In part one, findings showed that 91% of projects entering NYISO’s interconnection queue historically dropped out. In addition, projects that fail to secure an Index Storage Credit (ISC) award are likely to withdraw from the queue. Consequently, current queue data indicates that just over 2 GW of stand-alone storage could reach operation by 2030, with potential for up to 4 GW of development.
An upside estimate of 4 GW assumes a more supportive environment that does not yet exist but could emerge through:
- Expanded or recurring ISC programs
- Supply-chain improvements and lower capital costs
- Streamlined permitting and interconnection processes
- Volatility increases due to electrification driving changes in intraday demand
Duration and how batteries can capture value
Four-hour batteries dominate the queue, accounting for roughly 16 GW, or 86 percent, of total battery capacity by rated power.
Why four hours is the leading duration
- Capacity Accreditation Factors are 13% higher for four-hour systems compared to two-hour assets, increasing revenue floors for longer duration systems.
- The Index Storage Credit is only available to batteries with durations of 4 hours or more.
- However, longer-duration batteries (6–10 hours) have a higher Net Cost of New Entry (Net CONE) and are generally unproven. Beyond the capacity market, the additional build costs are not offset by proportional revenue opportunities, and these systems do not gain access to revenue streams unavailable to shorter-duration batteries.
- Four hours remain the practical middle ground for today’s economics. Developers favor this configuration because it balances cost, flexibility, and capacity-accreditation value.
Understanding cost recovery is key to evaluating which battery durations are commercially viable in New York. Net CONE represents the gross cost of new entry minus the Energy and Ancillary Service Revenue a battery could earn, as estimated by NYISO. Net CONE is typically used to determine capacity payments, by zone, across the state. If capacity payments exceed Net CONE, developers are incentivized to build in that region, potentially generating positive returns on battery assets.
Batteries with more than 10 hours of duration carry higher Net CONE values and no operational track record in New York, making their success uncertain despite higher CAF scores.
Future incentive cycles or cost reductions may make these technologies competitive, but for now, four-hour assets remain the most practical choice for commercial readiness.
How the Index Storage Credit impacts NYISO’s queue
The Index Storage Credit is designed to provide revenue certainty for battery energy storage systems being developed in New York. An initial Request for Proposals has closed and is under review, with strike price submissions due by January 29, 2026.

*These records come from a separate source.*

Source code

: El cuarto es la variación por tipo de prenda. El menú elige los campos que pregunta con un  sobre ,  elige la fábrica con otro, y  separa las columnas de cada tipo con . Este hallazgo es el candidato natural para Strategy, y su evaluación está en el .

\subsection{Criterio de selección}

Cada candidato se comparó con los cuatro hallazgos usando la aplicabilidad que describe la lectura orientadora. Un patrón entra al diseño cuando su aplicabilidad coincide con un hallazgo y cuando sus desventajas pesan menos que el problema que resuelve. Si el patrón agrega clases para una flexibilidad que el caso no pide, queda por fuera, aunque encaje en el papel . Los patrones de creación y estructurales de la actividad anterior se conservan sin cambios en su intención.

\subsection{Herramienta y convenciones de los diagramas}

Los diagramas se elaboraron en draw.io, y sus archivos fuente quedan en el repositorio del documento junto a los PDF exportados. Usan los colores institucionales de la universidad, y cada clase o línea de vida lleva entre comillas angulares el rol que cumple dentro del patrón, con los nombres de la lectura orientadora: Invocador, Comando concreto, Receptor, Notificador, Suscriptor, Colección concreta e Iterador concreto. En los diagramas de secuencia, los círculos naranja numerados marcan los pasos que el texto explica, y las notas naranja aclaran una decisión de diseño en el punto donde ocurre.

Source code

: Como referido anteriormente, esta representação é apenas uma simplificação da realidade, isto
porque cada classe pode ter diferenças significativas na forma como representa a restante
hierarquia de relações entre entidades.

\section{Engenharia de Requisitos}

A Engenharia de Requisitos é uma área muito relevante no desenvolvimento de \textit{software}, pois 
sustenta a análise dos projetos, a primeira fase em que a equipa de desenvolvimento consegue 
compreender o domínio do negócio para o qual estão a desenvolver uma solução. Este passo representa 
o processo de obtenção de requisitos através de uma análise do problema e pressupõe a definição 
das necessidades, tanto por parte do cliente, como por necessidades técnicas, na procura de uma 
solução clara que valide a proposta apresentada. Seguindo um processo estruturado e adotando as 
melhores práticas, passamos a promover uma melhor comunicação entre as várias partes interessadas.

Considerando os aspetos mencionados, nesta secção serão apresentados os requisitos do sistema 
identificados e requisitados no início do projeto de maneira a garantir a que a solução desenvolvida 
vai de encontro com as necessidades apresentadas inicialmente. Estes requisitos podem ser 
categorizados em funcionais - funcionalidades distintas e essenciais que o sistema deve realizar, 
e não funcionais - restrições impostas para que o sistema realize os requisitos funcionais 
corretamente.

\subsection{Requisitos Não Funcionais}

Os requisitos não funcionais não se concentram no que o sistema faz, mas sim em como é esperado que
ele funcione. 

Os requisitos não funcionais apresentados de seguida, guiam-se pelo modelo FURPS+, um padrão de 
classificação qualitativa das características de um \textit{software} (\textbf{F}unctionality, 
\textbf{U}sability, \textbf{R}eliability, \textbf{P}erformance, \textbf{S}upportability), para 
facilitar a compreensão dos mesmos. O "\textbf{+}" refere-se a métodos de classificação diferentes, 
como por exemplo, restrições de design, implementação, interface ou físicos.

The round was open only to batteries advanced in NYISO’s interconnection process, requiring proof of an active queue position or an interconnection agreement.
Why the ISC matters
- Projects without ISC awards are more likely to withdraw due to uncertain or inadequate revenue.
- Successful bids could enable projects that otherwise wouldn’t secure financing.

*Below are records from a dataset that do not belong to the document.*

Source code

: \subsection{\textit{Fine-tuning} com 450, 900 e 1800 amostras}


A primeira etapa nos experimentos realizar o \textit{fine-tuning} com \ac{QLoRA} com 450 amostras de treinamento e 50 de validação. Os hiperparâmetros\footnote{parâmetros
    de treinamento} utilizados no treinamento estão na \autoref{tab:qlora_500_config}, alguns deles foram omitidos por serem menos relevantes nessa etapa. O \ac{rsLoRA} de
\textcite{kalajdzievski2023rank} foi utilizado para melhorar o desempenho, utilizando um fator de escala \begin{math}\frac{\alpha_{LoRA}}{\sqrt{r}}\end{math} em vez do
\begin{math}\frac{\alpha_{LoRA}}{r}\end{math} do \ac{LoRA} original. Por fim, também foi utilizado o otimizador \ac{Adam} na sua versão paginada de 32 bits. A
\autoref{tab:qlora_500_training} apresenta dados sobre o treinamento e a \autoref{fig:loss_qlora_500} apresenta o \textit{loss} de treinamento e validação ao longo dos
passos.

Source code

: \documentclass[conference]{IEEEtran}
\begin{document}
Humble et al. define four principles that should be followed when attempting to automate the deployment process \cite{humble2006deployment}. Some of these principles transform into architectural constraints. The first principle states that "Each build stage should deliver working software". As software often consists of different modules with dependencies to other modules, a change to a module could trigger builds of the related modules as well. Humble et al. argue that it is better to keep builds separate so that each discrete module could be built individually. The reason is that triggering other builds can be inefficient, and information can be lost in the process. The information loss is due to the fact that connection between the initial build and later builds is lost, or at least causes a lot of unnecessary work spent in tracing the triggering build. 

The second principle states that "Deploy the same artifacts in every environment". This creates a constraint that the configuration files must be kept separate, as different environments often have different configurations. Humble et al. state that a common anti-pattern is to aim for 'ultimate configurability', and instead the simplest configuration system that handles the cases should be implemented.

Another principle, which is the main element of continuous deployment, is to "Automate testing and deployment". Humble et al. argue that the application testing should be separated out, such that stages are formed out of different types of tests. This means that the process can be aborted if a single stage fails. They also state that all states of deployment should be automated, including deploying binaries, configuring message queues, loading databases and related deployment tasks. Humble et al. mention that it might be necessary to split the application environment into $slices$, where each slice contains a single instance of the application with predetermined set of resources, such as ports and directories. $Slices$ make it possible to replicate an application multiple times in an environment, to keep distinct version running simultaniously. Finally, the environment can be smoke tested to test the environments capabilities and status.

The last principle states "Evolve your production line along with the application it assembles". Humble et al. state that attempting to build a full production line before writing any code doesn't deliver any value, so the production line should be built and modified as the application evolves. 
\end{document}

- Future rounds may adjust design or expand eligibility, influencing project viability.
The ISC has become a practical filter for readiness, separating commercially mature projects from speculative ones.
Location and the economics of siting a battery
The Hudson Valley (Zone G) contains the most proposed battery energy storage capacity in New York’s queue. Its Net Cost of New Entry (Net CONE) is lower than New York City’s and roughly in line with the state average, offering developers moderate entry costs. These costs, combined with forecasts of tight local capacity margins caused by retiring thermal units, have developers betting on growing revenue opportunities.

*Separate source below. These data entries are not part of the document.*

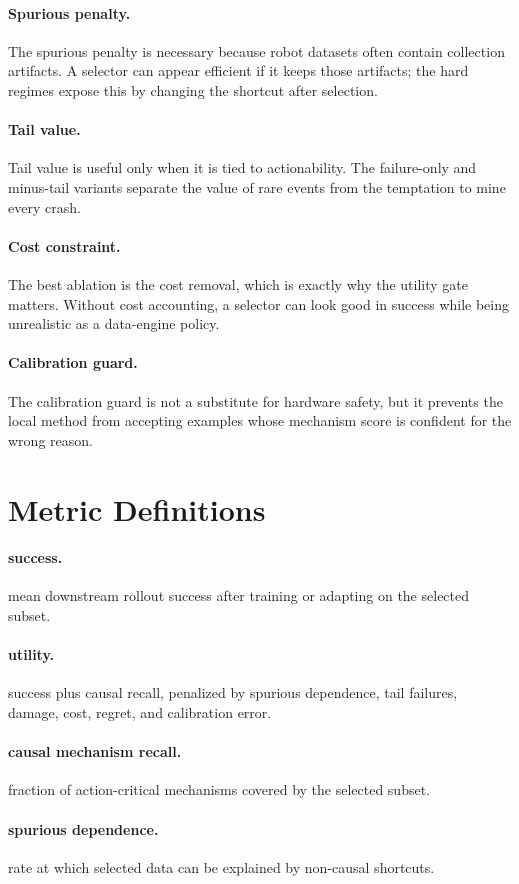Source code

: \documentclass{article}
\begin{document}
\paragraph{Spurious penalty.} The spurious penalty is necessary because robot datasets often contain collection artifacts. A selector can appear efficient if it keeps those artifacts; the hard regimes expose this by changing the shortcut after selection.
\paragraph{Tail value.} Tail value is useful only when it is tied to actionability. The failure-only and minus-tail variants separate the value of rare events from the temptation to mine every crash.
\paragraph{Cost constraint.} The best ablation is the cost removal, which is exactly why the utility gate matters. Without cost accounting, a selector can look good in success while being unrealistic as a data-engine policy.
\paragraph{Calibration guard.} The calibration guard is not a substitute for hardware safety, but it prevents the local method from accepting examples whose mechanism score is confident for the wrong reason.
\clearpage
\section{Metric Definitions}
\paragraph{success.} mean downstream rollout success after training or adapting on the selected subset.
\paragraph{utility.} success plus causal recall, penalized by spurious dependence, tail failures, damage, cost, regret, and calibration error.
\paragraph{causal mechanism recall.} fraction of action-critical mechanisms covered by the selected subset.
\paragraph{spurious dependence.} rate at which selected data can be explained by non-causal shortcuts.
\end{document}
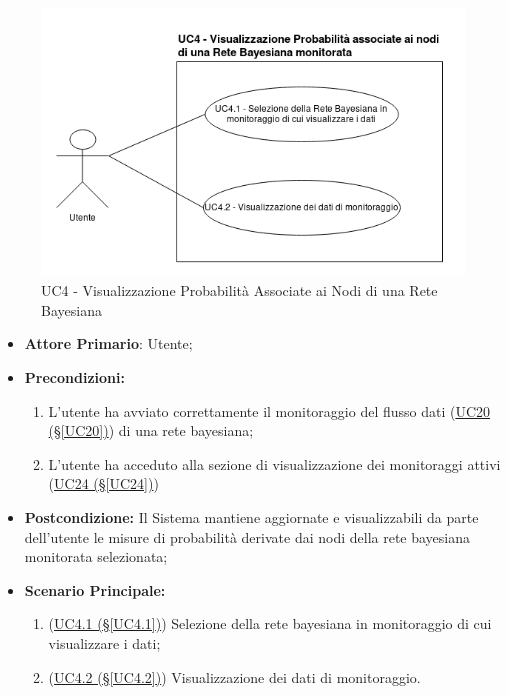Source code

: \begin{figure}[H]
	\begin{center}
		\includegraphics[scale=0.6]{./images/UC4.png}
		 \caption{UC4 - Visualizzazione Probabilità Associate ai Nodi di una Rete Bayesiana}
	\end{center}
\end{figure}

\begin{itemize}
	\item \textbf{Attore Primario}: Utente;
	\item \textbf{Precondizioni:}
	\begin{enumerate}
		\item L'utente ha avviato correttamente il monitoraggio del flusso dati (\hyperref[UC20]{UC20 (§\ref*{UC20})}) di una rete bayesiana;
		\item L'utente ha acceduto alla sezione di visualizzazione dei monitoraggi attivi (\hyperref[UC24]{UC24 (§\ref*{UC24})})
	\end{enumerate}	 
	\item \textbf{Postcondizione:} Il Sistema mantiene aggiornate e visualizzabili da parte dell'utente le misure di probabilità derivate dai nodi della rete bayesiana monitorata selezionata;
	\item \textbf{Scenario Principale:} 
	\begin{enumerate}
		\item (\hyperref[UC4.1]{UC4.1 (§\ref*{UC4.1})}) Selezione della rete bayesiana in monitoraggio di cui visualizzare i dati;
		\item (\hyperref[UC4.2]{UC4.2 (§\ref*{UC4.2})}) Visualizzazione dei dati di monitoraggio.
	\end{enumerate}
\end{itemize}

Batteries that interconnect early will be positioned to capture higher revenues from capacity and ancillary service markets in regions that are easier to build in. This balance between cost and accessible revenue streams explains why Zone G has emerged as the center of early storage development in the state.
Developers and the next phase of battery buildout
New York’s queue combines national developers with prior market experience and builders with strong local familiarity.
Developers with prior market experience
Hanwha Qcells, RWE Solar, BayWa r.e., Terra-Gen, and Origis Energy each hold over 500 MW in the queue. These firms are new to New York but bring tested commercial strategies from CAISO and ERCOT, where storage markets scaled earlier. Their experience helps them navigate pricing volatility and regulatory reform.
Developers with local familiarity
Key Capture Energy, a national developer, has already built projects in the state and looks to increase penetration into the market. Key Capture is joined by Cedar Holdco and Braen Energy as the largest New York-based developers entering the queue. Their understanding of regional permitting processes, utility coordination, and community engagement helps them move efficiently through the cluster study.
Path to 2030
The first 2 GW of operational projects will set market benchmarks for cost, delivery, and financing — largely because these are the projects most likely to receive early state incentives.
New York’s reform built the foundation. The next few years will reveal how much of today’s 19+ GW pipeline ultimately connects to the grid.